テニスは、初級から中級、上級とレベルが上がるにつれて一般的にスイングスピードも速くなっていくものだが、それとともにラケットに求める性能も変化してくる。というのも、≪いつもスイートスポットに当てて滑らかにスイングする≫ということができない初級や中級レベルでは、『フェイス面が大きくてスイートスポットが大きい』『軽く振れる』『少し外れたところで打ってもしっかりボールが飛ぶ』『簡単にスピンがかかる』という性能を持ったラケットを選ぶと技術が習得しやすく楽しくテニスができるのだが、スイングスピードが速い中上級~上級者になってくると『ラケットがパワーサポートしてくれる』という性能は、かえってボールの飛びすぎを招くことになる。ボールの飛びやスピードは自分のスイングの速さで作り出せるため、どちらかというとコントロールを重視したモデルのラケットを選ぶようになるのだ。
そうしてラケットにコントロールの良さを求める際、大きく関わってくるのが≪球持ちの良さ=ラケット面のフレームの柔らかさ≫だ。ウイルソンのラケットの中では、これまでPRO STAFFシリーズとBLADEシリーズがその両翼を担っていたのだが、実はフェデラーが使うPRO STAFFシリーズは10月にリニューアルされた際、これまでのものよりパワーのあるモデルとして生まれ変わっている。これに対し、来年1月にリニューアルされるBLADEシリーズは、従来BLADEより≪さらにしなる≫ものになっているのが特徴だ。

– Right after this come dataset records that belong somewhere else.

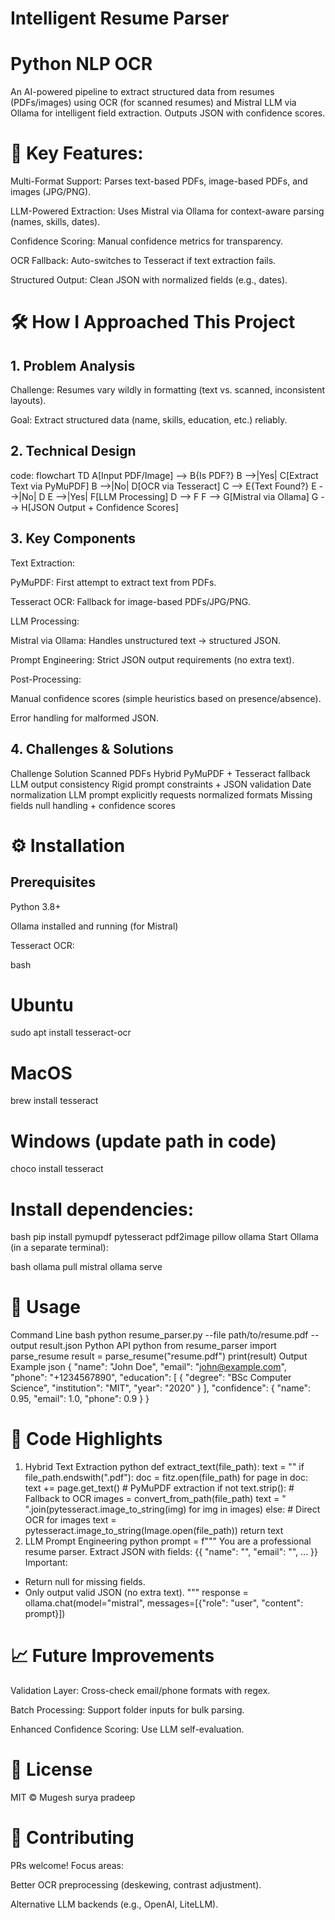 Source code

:# Intelligent Resume Parser
# Python NLP OCR

An AI-powered pipeline to extract structured data from resumes (PDFs/images) using OCR (for scanned resumes) and Mistral LLM via Ollama for intelligent field extraction. Outputs JSON with confidence scores.

# 🚀 Key Features: 

Multi-Format Support: Parses text-based PDFs, image-based PDFs, and images (JPG/PNG).

LLM-Powered Extraction: Uses Mistral via Ollama for context-aware parsing (names, skills, dates).

Confidence Scoring: Manual confidence metrics for transparency.

OCR Fallback: Auto-switches to Tesseract if text extraction fails.

Structured Output: Clean JSON with normalized fields (e.g., dates).

# 🛠️ How I Approached This Project
## 1. Problem Analysis
Challenge: Resumes vary wildly in formatting (text vs. scanned, inconsistent layouts).

Goal: Extract structured data (name, skills, education, etc.) reliably.

## 2. Technical Design
   code:
   flowchart TD
    A[Input PDF/Image] --> B{Is PDF?}
    B -->|Yes| C[Extract Text via PyMuPDF]
    B -->|No| D[OCR via Tesseract]
    C --> E{Text Found?}
    E -->|No| D
    E -->|Yes| F[LLM Processing]
    D --> F
    F --> G[Mistral via Ollama]
    G --> H[JSON Output + Confidence Scores]

## 3. Key Components
Text Extraction:

PyMuPDF: First attempt to extract text from PDFs.

Tesseract OCR: Fallback for image-based PDFs/JPG/PNG.

LLM Processing:

Mistral via Ollama: Handles unstructured text → structured JSON.

Prompt Engineering: Strict JSON output requirements (no extra text).

Post-Processing:

Manual confidence scores (simple heuristics based on presence/absence).

Error handling for malformed JSON.

## 4. Challenges & Solutions
Challenge	Solution
Scanned PDFs	Hybrid PyMuPDF + Tesseract fallback
LLM output consistency	Rigid prompt constraints + JSON validation
Date normalization	LLM prompt explicitly requests normalized formats
Missing fields	null handling + confidence scores

# ⚙️ Installation
## Prerequisites
Python 3.8+

Ollama installed and running (for Mistral)

Tesseract OCR:

bash
# Ubuntu
sudo apt install tesseract-ocr

# MacOS
brew install tesseract

# Windows (update path in code)
choco install tesseract

# Install dependencies:

bash
pip install pymupdf pytesseract pdf2image pillow ollama
Start Ollama (in a separate terminal):

bash
ollama pull mistral
ollama serve

# 📌 Usage
Command Line
bash
python resume_parser.py --file path/to/resume.pdf --output result.json
Python API
python
from resume_parser import parse_resume
result = parse_resume("resume.pdf")
print(result)
Output Example
json
{
  "name": "John Doe",
  "email": "john@example.com",
  "phone": "+1234567890",
  "education": [
    {
      "degree": "BSc Computer Science",
      "institution": "MIT",
      "year": "2020"
    }
  ],
  "confidence": {
    "name": 0.95,
    "email": 1.0,
    "phone": 0.9
  }
}

# 🧩 Code Highlights
1. Hybrid Text Extraction
python
def extract_text(file_path):
    text = ""
    if file_path.endswith(".pdf"):
        doc = fitz.open(file_path)
        for page in doc:
            text += page.get_text()  # PyMuPDF extraction
        if not text.strip():  # Fallback to OCR
            images = convert_from_path(file_path)
            text = " ".join(pytesseract.image_to_string(img) for img in images)
    else:  # Direct OCR for images
        text = pytesseract.image_to_string(Image.open(file_path))
    return text
2. LLM Prompt Engineering
python
prompt = f"""
You are a professional resume parser. Extract JSON with fields:
{{
  "name": "", 
  "email": "",
  ...
}}
Important:
- Return null for missing fields.
- Only output valid JSON (no extra text).
"""
response = ollama.chat(model="mistral", messages=[{"role": "user", "content": prompt}])

# 📈 Future Improvements
Validation Layer: Cross-check email/phone formats with regex.

Batch Processing: Support folder inputs for bulk parsing.

Enhanced Confidence Scoring: Use LLM self-evaluation.

# 📜 License
MIT © Mugesh surya pradeep

# 🤝 Contributing
PRs welcome! Focus areas:

Better OCR preprocessing (deskewing, contrast adjustment).

Alternative LLM backends (e.g., OpenAI, LiteLLM).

そうした味付けになったのは、ラオニッチのリクエストを受けたことが大きい。ファーストサーブが入ったときのポイント獲得率が83%(ATPランキング2位)なのに対しセカンドサーブでは55%(同15位)と極端に低くなるラオニッチは、ストローク戦でのコントロール力を上げてより優位に展開するため「もっとインパクト時にボールがストリングに食いついている時間を長くしたラケットにしてほしい」とウイルソンに要求したのだ。彼が得意とする回り込みフォアからの逆クロスとダウン・ザ・ラインへの打ち分けの精度をもっと高くするのが狙いだろう。

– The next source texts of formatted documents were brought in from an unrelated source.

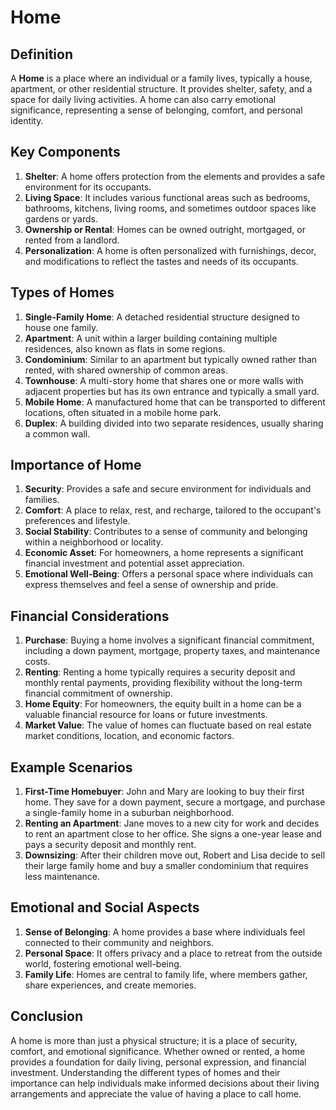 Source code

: # Home

## Definition
A **Home** is a place where an individual or a family lives, typically a house, apartment, or other residential structure. It provides shelter, safety, and a space for daily living activities. A home can also carry emotional significance, representing a sense of belonging, comfort, and personal identity.

## Key Components
1. **Shelter**: A home offers protection from the elements and provides a safe environment for its occupants.
2. **Living Space**: It includes various functional areas such as bedrooms, bathrooms, kitchens, living rooms, and sometimes outdoor spaces like gardens or yards.
3. **Ownership or Rental**: Homes can be owned outright, mortgaged, or rented from a landlord.
4. **Personalization**: A home is often personalized with furnishings, decor, and modifications to reflect the tastes and needs of its occupants.

## Types of Homes
1. **Single-Family Home**: A detached residential structure designed to house one family.
2. **Apartment**: A unit within a larger building containing multiple residences, also known as flats in some regions.
3. **Condominium**: Similar to an apartment but typically owned rather than rented, with shared ownership of common areas.
4. **Townhouse**: A multi-story home that shares one or more walls with adjacent properties but has its own entrance and typically a small yard.
5. **Mobile Home**: A manufactured home that can be transported to different locations, often situated in a mobile home park.
6. **Duplex**: A building divided into two separate residences, usually sharing a common wall.

## Importance of Home
1. **Security**: Provides a safe and secure environment for individuals and families.
2. **Comfort**: A place to relax, rest, and recharge, tailored to the occupant's preferences and lifestyle.
3. **Social Stability**: Contributes to a sense of community and belonging within a neighborhood or locality.
4. **Economic Asset**: For homeowners, a home represents a significant financial investment and potential asset appreciation.
5. **Emotional Well-Being**: Offers a personal space where individuals can express themselves and feel a sense of ownership and pride.

## Financial Considerations
1. **Purchase**: Buying a home involves a significant financial commitment, including a down payment, mortgage, property taxes, and maintenance costs.
2. **Renting**: Renting a home typically requires a security deposit and monthly rental payments, providing flexibility without the long-term financial commitment of ownership.
3. **Home Equity**: For homeowners, the equity built in a home can be a valuable financial resource for loans or future investments.
4. **Market Value**: The value of homes can fluctuate based on real estate market conditions, location, and economic factors.

## Example Scenarios
1. **First-Time Homebuyer**: John and Mary are looking to buy their first home. They save for a down payment, secure a mortgage, and purchase a single-family home in a suburban neighborhood.
2. **Renting an Apartment**: Jane moves to a new city for work and decides to rent an apartment close to her office. She signs a one-year lease and pays a security deposit and monthly rent.
3. **Downsizing**: After their children move out, Robert and Lisa decide to sell their large family home and buy a smaller condominium that requires less maintenance.

## Emotional and Social Aspects
1. **Sense of Belonging**: A home provides a base where individuals feel connected to their community and neighbors.
2. **Personal Space**: It offers privacy and a place to retreat from the outside world, fostering emotional well-being.
3. **Family Life**: Homes are central to family life, where members gather, share experiences, and create memories.

## Conclusion
A home is more than just a physical structure; it is a place of security, comfort, and emotional significance. Whether owned or rented, a home provides a foundation for daily living, personal expression, and financial investment. Understanding the different types of homes and their importance can help individuals make informed decisions about their living arrangements and appreciate the value of having a place to call home.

そして、それを受けて開発されたのがニューBLADE。これまで以上のホールド感を出すため、素材を編み込む目を粗くしてフレームがよりしなるセッティングとなっている。だが単にブレードの編み込みを粗くしただけでは素材にかかる負荷が大きくなり、フレームの亀裂や破損の原因になってしまう。そこで用いたのが、軽量で安定性能が高いウイルソン独自の素材バサルト・ファイバーの配合比を高めるという手法。これにより≪強靭でありつつもしなる≫というムチのようなフレームを作ることが可能になったのだ。さらに、このバサルト・ファイバーを使ったしなる素材をフレーム全面に入れることで生まれる最大のメリットは、インパクト時にフェイス面が内側にたわみやすくなったこと。大げさに例えると、網で包み込むようなイメージでボールを捕らえることになるので球持ち感が格段にアップ=コントロール性がさらにアップするようになったのだ。
また、新BLADEではスイートスポットが上方向に広がるパラレルドリルを採用。フェイス面の上で打つサーブの威力が上がるだけでなく、ぎりぎりで届いたボールでも相手コートに返球できる可能性が高くなるなど、より試合志向のプレーヤーが好む仕上がりとなっている。ちなみに、今回の新BLADEには3つのモデルがあり、ストリングパターンが18×20のものはラオニッチ、ゴフィン、モンフィスなどが使用、ストリングパターンが16×19のモデルは内山康崇、江原弘泰が使用する予定だ。また、ストリングパターンが18×16のSラケバージョンは回転がかけやすく、軽量で楽にボールが飛ぶモデル。『しなりがあってボールも飛ばしたい』という方のためにラインナップされることとなった。